TASK INSTRUCTIONS> What is the number of lines in the data below that contain "para"? Reply with the number only.

Data records
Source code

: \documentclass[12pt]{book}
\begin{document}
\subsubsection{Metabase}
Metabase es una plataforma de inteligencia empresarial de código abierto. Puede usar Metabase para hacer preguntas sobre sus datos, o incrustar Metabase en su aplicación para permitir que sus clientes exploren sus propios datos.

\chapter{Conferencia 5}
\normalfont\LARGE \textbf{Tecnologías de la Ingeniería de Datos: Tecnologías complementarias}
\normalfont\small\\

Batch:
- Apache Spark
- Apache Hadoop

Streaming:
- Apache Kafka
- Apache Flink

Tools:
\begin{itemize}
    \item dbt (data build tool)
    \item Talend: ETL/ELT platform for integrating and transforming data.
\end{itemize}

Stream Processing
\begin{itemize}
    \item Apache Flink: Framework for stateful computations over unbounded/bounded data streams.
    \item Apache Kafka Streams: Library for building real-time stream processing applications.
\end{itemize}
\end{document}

--

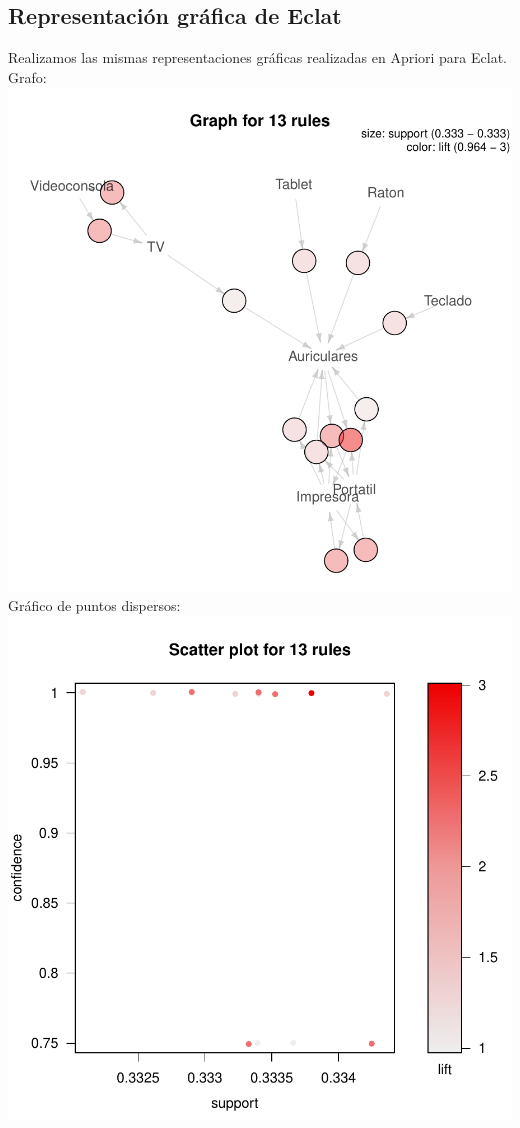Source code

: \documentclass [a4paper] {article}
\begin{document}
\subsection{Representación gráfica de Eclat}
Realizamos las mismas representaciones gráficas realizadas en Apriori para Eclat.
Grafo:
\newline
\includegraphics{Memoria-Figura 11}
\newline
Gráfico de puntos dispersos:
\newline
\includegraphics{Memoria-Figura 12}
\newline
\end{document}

ANSWER BOX> 2